Da mesma forma, não devemos falar sobre o que ainda não foi totalmente digerido, e sim comprovar em ações a digestão de toda a teoria. Não relate o que você aprendeu, demonstre.
Assim, quando alguém tratar você com grosseria, você pode demonstrar seu aprendizado e responder com gentileza e perdão. Pois se reagir com grosseria, isso só provará que você não aprendeu nada ainda. Você é igual ao outro.
Mas se você conseguir permanecer calmo e ponderado, e escolher uma resposta tolerante e compassiva, então estará dando o exemplo.

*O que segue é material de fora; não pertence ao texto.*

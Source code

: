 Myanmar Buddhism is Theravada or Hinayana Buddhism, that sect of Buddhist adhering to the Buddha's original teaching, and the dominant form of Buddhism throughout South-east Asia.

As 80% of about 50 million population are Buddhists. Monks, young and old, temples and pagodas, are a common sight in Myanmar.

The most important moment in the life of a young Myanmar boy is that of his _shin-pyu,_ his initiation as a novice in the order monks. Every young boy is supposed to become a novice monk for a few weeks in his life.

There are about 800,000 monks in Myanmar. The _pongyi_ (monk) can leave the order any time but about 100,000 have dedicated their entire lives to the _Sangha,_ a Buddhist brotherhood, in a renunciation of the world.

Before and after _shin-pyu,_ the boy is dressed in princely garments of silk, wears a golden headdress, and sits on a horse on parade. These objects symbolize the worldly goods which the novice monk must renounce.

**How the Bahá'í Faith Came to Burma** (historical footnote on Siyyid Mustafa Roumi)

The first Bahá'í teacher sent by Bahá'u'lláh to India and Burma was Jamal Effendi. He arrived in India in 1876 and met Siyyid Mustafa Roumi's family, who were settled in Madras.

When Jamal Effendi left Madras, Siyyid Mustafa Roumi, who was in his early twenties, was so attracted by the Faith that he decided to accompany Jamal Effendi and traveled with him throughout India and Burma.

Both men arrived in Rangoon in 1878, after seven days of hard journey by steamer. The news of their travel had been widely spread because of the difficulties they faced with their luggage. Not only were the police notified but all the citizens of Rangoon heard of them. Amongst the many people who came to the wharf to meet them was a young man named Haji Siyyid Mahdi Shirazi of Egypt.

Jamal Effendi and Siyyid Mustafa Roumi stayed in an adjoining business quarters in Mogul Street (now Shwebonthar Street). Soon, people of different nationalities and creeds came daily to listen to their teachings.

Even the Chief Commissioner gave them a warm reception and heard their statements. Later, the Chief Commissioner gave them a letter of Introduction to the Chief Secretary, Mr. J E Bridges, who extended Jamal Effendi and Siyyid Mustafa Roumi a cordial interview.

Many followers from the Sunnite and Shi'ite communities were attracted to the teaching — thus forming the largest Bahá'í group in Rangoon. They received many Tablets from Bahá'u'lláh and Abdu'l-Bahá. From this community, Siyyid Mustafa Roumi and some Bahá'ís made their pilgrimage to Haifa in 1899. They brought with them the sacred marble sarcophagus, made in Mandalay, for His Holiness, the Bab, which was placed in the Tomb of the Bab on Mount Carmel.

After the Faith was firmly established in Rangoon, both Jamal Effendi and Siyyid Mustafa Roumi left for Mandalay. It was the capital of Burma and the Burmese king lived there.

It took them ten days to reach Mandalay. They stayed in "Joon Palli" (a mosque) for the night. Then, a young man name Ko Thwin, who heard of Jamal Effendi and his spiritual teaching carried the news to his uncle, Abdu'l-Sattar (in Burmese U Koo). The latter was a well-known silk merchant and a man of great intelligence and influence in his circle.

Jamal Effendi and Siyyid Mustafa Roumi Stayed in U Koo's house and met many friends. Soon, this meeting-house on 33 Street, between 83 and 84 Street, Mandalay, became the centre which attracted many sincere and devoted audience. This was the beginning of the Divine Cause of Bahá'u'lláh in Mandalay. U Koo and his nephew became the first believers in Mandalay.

E outros o acompanharão. Talvez até mesmo seu agressor.
Os estoicos dizem que devemos estabelecer padrões e então viver de acordo com eles. É a função da filosofia examinar e manter os padrões, “mas a função de uma pessoa verdadeiramente boa é fazer uso desses padrões assim que os conhece”.

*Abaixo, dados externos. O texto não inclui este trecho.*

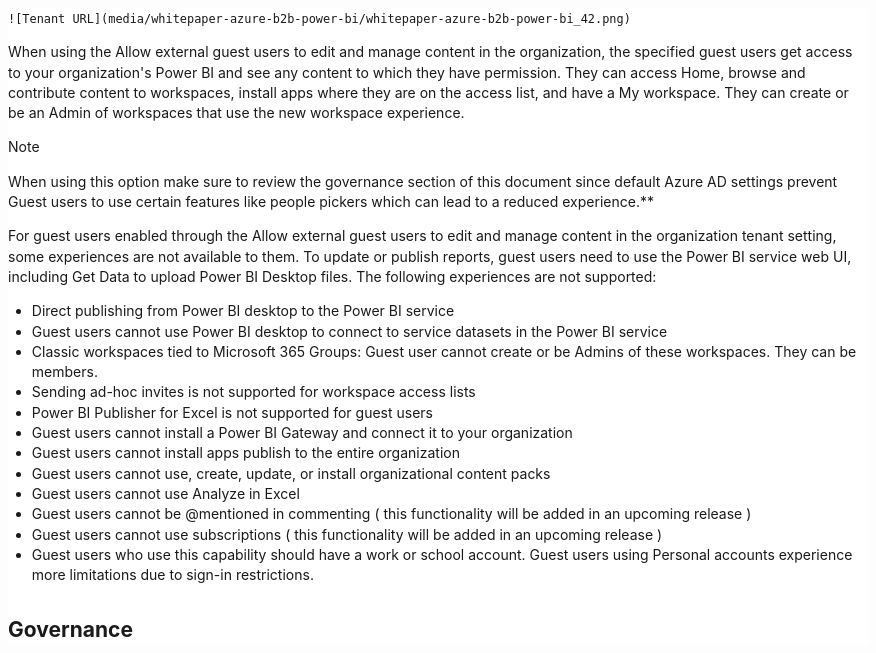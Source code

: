    ![Tenant URL](media/whitepaper-azure-b2b-power-bi/whitepaper-azure-b2b-power-bi_42.png)

When using the Allow external guest users to edit and manage content in the organization, the specified guest users get access to your organization's Power BI and see any content to which they have permission. They can access Home, browse and contribute content to workspaces, install apps where they are on the access list, and have a My workspace. They can create or be an Admin of workspaces that use the new workspace experience.

> [!NOTE]
> When using this option make sure to review the governance section of this document since default Azure AD settings prevent Guest users to use certain features like people pickers which can lead to a reduced experience.**

For guest users enabled through the Allow external guest users to edit and manage content in the organization tenant setting, some experiences are not available to them. To update or publish reports, guest users need to use the Power BI service web UI, including Get Data to upload Power BI Desktop files. The following experiences are not supported:

- Direct publishing from Power BI desktop to the Power BI service
- Guest users cannot use Power BI desktop to connect to service datasets in the Power BI service
- Classic workspaces tied to Microsoft 365 Groups: Guest user cannot create or be Admins of these workspaces. They can be members.
- Sending ad-hoc invites is not supported for workspace access lists
- Power BI Publisher for Excel is not supported for guest users
- Guest users cannot install a Power BI Gateway and connect it to your organization
- Guest users cannot install apps publish to the entire organization
- Guest users cannot use, create, update, or install organizational content packs
- Guest users cannot use Analyze in Excel
- Guest users cannot be @mentioned in commenting ( this functionality will be added in an upcoming release )
- Guest users cannot use subscriptions ( this functionality will be added in an upcoming release )
- Guest users who use this capability should have a work or school account. Guest users using Personal accounts experience more limitations due to sign-in restrictions.



## Governance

Epiteto não poderia ser mais claro: devemos viver de acordo com os padrões que conhecemos.
Você admirou alguma das ideias apresentadas neste livro? Concordou com algumas delas? Então seja a pessoa verdadeiramente boa que também vive de acordo com o que aprendeu.
Pergunte-se: “Quem eu quero ser no mundo?”
E então viva em conformidade a isso. Se você quer ser gentil, então seja gentil. Se você quer ser paciente, seja paciente. Se você quer ser honesto, seja honesto.
Se você viver de acordo com suas crenças e padrões, entrará numa harmonia chamada consonância cognitiva. Você pensa e age como tal. Isso é ótimo.
Coloque em prática o que você acredita ser o correto.
Lidere pelo exemplo, e outros o seguirão. As pessoas seguem a ação mais do que a instrução. Sendo assim, demonstre ativamente o que você pensa ser a melhor coisa a se fazer. Como diz o ditado: seja a mudança que você deseja ver no mundo.
“Não perca tempo discutindo como uma pessoa boa deve ser. Seja uma.”